Welcome to the family once adopted Brother.


----------



## KSigMason (Jan 22, 2017)

Greetings and welcome from Idaho. I'll talk to a few Brothers about your tattoo artist.


----------



## Bloke (Jan 22, 2017)

Warrior1256 said:


> Greetings and welcome to the forum Brother. There is a forum on this site entitles "Masonic Tattoos". You might try there. Is under the catagory of "Fun and Notables".



↑
What he said 

https://www.myfreemasonry.com/threads/masonic-tattoos.19782/

Welcome !


----------



## Keith C (Jan 23, 2017)

Welcome!

Here in PA our Grand Lodge has a business connection section on the members section of their website.
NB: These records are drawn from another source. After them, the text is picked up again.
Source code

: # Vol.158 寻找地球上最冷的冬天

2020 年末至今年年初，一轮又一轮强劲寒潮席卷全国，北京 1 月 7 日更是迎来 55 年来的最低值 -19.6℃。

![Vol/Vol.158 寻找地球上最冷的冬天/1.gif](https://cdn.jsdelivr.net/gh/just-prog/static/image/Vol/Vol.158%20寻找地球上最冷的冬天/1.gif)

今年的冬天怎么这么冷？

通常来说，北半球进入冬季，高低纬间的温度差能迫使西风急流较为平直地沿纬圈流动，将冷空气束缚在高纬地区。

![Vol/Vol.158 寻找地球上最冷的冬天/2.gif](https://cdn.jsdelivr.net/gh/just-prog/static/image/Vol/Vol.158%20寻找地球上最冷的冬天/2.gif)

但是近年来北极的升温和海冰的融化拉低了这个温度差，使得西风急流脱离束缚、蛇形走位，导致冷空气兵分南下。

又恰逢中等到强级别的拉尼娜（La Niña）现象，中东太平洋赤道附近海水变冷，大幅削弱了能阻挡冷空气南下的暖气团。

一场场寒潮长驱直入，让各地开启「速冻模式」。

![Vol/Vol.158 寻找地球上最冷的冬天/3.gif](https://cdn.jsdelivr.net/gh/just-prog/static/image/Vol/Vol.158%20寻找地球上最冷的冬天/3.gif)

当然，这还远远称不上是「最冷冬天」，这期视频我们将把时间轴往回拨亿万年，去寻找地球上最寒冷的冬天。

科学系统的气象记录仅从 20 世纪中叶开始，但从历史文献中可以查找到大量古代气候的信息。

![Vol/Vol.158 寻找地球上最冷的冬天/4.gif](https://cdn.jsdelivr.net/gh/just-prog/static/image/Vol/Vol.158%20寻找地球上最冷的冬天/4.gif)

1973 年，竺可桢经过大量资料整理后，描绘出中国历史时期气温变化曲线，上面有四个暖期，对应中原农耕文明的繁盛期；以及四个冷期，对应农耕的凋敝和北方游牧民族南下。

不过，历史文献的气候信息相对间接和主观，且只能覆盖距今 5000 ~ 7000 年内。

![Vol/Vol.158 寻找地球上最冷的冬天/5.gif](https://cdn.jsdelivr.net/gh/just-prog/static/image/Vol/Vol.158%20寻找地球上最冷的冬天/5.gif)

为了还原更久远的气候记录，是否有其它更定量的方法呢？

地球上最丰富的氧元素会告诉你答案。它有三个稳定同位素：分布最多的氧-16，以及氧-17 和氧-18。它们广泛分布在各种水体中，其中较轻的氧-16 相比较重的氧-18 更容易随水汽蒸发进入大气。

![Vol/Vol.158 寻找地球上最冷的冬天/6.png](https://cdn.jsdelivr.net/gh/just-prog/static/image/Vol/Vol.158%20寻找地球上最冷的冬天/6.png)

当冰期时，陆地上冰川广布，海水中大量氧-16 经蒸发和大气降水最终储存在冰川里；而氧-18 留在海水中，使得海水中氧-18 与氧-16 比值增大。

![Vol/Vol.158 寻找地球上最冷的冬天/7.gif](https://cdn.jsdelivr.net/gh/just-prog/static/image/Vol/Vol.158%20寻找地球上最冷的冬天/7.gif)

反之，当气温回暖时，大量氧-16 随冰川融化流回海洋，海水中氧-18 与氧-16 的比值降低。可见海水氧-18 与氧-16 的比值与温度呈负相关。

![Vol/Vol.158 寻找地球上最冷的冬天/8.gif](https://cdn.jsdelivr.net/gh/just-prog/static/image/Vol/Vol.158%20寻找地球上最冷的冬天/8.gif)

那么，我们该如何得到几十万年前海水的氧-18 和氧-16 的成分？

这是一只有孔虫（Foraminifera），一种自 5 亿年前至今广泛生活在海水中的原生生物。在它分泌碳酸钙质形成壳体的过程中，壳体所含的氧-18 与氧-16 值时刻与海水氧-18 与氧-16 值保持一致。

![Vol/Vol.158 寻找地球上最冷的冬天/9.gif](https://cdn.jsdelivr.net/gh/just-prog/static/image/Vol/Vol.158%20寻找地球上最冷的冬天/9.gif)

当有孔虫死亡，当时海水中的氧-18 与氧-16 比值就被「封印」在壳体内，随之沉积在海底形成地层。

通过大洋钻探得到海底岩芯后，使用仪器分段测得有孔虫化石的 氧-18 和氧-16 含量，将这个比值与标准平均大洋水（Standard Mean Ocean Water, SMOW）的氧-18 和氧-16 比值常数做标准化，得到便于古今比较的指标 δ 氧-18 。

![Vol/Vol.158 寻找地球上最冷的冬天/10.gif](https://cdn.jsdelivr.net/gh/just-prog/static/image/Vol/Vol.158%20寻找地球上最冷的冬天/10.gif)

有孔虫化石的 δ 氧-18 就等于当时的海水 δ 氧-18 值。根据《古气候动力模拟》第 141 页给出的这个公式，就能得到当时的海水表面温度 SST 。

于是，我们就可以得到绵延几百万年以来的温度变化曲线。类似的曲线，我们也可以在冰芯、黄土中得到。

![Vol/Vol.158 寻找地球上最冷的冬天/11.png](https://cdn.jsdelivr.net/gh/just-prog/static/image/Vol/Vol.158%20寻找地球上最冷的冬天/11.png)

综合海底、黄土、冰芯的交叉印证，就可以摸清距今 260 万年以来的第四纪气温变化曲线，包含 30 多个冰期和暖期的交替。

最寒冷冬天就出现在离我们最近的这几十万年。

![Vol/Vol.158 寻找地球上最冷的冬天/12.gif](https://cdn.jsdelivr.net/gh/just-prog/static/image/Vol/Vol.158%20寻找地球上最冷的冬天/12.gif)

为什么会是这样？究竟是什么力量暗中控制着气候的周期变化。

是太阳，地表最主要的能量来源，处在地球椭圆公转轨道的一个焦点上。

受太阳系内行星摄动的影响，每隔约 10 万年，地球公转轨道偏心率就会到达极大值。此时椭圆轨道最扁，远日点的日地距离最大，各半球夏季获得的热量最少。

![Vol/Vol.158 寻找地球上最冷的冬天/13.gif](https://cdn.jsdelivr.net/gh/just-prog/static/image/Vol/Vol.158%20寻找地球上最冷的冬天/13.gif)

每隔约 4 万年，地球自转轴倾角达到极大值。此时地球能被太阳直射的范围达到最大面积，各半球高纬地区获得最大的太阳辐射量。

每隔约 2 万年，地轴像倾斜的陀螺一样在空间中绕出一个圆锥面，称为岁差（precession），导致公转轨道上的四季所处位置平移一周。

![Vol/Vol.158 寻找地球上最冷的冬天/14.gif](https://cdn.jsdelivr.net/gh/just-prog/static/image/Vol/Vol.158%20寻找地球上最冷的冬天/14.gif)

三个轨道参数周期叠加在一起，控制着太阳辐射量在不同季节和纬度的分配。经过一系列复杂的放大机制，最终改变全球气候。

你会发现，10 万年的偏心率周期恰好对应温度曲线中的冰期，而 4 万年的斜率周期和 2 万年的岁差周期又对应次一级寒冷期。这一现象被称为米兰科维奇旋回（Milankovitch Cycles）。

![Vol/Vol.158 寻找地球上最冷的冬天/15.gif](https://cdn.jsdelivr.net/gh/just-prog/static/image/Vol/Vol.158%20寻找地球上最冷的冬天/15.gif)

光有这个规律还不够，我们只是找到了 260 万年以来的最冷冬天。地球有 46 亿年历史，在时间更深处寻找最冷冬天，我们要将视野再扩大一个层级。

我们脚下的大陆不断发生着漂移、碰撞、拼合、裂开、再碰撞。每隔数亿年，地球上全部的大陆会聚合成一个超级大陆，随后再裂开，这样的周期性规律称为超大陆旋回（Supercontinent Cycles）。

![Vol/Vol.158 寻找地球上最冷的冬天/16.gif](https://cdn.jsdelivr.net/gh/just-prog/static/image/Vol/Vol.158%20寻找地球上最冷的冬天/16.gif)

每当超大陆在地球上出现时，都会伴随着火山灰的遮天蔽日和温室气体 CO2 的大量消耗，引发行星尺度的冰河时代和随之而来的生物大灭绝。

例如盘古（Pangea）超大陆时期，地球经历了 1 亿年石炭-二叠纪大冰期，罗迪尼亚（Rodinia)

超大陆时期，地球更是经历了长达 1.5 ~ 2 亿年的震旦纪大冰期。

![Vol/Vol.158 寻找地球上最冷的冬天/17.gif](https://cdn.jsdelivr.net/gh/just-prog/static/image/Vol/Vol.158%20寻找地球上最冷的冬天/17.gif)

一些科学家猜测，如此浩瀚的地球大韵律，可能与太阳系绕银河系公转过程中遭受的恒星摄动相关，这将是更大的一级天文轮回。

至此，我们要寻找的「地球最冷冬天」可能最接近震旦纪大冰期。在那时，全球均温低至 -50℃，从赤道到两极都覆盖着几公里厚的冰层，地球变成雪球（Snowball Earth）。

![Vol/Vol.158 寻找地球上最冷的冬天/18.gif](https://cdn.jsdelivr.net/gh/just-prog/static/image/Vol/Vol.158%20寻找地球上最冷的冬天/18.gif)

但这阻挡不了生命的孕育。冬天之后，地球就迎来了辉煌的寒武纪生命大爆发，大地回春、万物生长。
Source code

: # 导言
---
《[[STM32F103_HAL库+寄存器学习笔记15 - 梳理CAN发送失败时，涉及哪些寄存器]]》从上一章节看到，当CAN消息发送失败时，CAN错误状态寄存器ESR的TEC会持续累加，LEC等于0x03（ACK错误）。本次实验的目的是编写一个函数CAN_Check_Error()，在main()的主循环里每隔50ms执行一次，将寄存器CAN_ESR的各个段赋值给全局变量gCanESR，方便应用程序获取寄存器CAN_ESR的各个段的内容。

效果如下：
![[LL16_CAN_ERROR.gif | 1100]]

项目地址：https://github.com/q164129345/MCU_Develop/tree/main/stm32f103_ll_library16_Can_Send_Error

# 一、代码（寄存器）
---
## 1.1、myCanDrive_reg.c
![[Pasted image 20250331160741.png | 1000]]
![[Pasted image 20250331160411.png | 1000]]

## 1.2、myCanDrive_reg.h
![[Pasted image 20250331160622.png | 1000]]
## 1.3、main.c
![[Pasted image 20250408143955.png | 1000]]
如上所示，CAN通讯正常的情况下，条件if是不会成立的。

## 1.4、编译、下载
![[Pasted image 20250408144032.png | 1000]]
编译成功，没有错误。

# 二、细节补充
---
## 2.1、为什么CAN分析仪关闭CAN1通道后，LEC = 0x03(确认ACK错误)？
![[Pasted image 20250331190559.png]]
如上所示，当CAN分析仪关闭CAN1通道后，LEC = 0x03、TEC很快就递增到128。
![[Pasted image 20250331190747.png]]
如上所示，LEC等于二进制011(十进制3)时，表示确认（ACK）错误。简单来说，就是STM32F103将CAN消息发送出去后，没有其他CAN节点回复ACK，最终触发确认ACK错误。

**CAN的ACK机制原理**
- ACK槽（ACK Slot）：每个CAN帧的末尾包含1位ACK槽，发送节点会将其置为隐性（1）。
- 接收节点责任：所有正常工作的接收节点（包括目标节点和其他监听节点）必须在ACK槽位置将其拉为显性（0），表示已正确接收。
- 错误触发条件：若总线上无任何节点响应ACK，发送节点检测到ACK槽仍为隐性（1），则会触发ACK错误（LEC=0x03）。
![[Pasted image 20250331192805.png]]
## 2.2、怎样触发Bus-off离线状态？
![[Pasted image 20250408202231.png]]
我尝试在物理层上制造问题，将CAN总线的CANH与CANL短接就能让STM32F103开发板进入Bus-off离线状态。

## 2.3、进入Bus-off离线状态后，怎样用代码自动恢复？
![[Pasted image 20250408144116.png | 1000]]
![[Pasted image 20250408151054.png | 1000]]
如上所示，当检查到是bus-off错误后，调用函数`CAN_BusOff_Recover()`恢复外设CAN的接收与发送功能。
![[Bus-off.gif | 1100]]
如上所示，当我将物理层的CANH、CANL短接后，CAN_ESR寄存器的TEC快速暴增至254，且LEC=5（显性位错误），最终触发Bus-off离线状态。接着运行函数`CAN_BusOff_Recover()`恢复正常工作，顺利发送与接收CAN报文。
While this is only accessible to Master Masons (you have to have a member number issued by the GL when you are raised) it is a great resource.  I suggest that you ask one of the Brothers in your lodge if your GL has such a resource and if they do, would the brother look to see if any brethren are listed as Tattoo artists.


----------



## Norski_406 (Jan 23, 2017)

I appreciate all the warm welcomes and advice. 
*Keith *-- I will be sure to ask a Brother if the Grand Lodge has the resource you are talking about.

If anyone else stumbles upon this thread and has additional advice or potential leads on a talented artist, please do not hesitate to share the info!


----------